La distinzione fondamentale - che campeggia a partire dal titolo - è tra ideologia ed utopia: di fronte allo stato di cose, si può assumere un atteggiamento conservatore, volto a legittimare la realtà (in questo caso si ha l’ideologia), oppure ribellarsi ad essa, contrapponendo un modello ideale e giusto a cui far riferimento (si parla allora di utopia). Ma sui caratteri dell’utopia nel Novecento - su cui insiste Mannheim - torneremo più avanti, dopo aver messo in chiaro le concezioni affiorate nelle età precedenti.
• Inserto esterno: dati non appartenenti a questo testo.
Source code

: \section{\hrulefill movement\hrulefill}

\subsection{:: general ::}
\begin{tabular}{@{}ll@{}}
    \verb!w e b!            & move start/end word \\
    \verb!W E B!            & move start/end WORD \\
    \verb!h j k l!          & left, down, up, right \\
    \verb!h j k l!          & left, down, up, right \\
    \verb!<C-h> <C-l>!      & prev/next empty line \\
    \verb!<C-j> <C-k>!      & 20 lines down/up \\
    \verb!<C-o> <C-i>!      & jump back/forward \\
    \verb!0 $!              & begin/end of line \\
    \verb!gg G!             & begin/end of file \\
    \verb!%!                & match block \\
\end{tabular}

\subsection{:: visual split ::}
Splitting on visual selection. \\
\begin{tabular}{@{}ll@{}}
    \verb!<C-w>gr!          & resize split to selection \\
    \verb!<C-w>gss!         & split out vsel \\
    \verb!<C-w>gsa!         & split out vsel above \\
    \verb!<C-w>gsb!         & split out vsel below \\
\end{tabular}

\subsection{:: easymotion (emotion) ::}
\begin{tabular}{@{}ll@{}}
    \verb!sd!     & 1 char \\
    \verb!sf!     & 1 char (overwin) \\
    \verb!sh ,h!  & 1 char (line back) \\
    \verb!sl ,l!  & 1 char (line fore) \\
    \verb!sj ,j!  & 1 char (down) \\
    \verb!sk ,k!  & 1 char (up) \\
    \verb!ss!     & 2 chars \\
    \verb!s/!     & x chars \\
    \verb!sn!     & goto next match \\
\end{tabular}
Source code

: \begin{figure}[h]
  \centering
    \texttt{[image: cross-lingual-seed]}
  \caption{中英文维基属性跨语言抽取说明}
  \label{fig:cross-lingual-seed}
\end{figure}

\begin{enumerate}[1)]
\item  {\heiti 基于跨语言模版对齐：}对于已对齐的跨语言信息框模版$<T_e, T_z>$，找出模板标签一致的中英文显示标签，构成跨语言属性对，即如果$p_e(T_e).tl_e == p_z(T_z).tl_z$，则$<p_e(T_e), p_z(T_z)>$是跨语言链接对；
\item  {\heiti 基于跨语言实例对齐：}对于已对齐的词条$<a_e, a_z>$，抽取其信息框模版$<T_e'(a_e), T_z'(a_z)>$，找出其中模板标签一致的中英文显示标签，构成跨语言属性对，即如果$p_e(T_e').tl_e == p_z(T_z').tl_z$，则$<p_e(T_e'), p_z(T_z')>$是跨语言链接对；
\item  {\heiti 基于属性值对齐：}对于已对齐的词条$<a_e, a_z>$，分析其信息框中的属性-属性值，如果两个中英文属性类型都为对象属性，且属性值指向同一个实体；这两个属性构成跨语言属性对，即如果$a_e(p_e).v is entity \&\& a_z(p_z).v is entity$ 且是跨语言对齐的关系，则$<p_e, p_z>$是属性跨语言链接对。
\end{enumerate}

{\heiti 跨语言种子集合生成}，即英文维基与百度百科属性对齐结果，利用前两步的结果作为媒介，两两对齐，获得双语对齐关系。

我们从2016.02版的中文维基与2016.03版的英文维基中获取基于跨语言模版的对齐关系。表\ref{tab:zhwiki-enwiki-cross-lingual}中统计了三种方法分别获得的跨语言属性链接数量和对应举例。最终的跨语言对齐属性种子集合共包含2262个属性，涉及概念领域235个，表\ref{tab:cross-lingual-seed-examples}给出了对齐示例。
Piuttosto, pare che, per alcuni versi, l’utopia possa essere terra di frontiera tra la “reazione” e il mito: come vedremo meglio più avanti, Cicerone tratteggia uno stato utopico non proiettato verso il futuro, ma teso al passato, a restaurare cioè quei valori andati perduti. Fino a che punto è legittimo parlare, in questo caso, di utopia, e non - piuttosto - di nostalgico rimpianto? Ora, se l’utopia è un concetto dalle forti connotazioni rivoluzionarie, di rottura sì con il presente, ma in vista del futuro, a che titolo possiamo definire “utopico” un progetto che aspiri a restaurare modelli sorpassati dalla storia? Ma è ancora più problematico, forse, tracciare un netto confine tra l’utopia e il mito, tra il progetto ideale e l’immagine irreale: è difficile stabilire la differenza, anche perché spesso l’utopia tende a sfumare nel mito, e viceversa. Eppure, secondo Sorel le due cose sono diversissime: l’utopia è un’invenzione di istituzioni immaginarie, un rifugio per sottrarsi alla realtà; il mito, invece, è qualcosa di più profondo, che corrisponde ad un complesso di immagini in grado di agire sull'istinto, sprigionando in questo modo l'azione.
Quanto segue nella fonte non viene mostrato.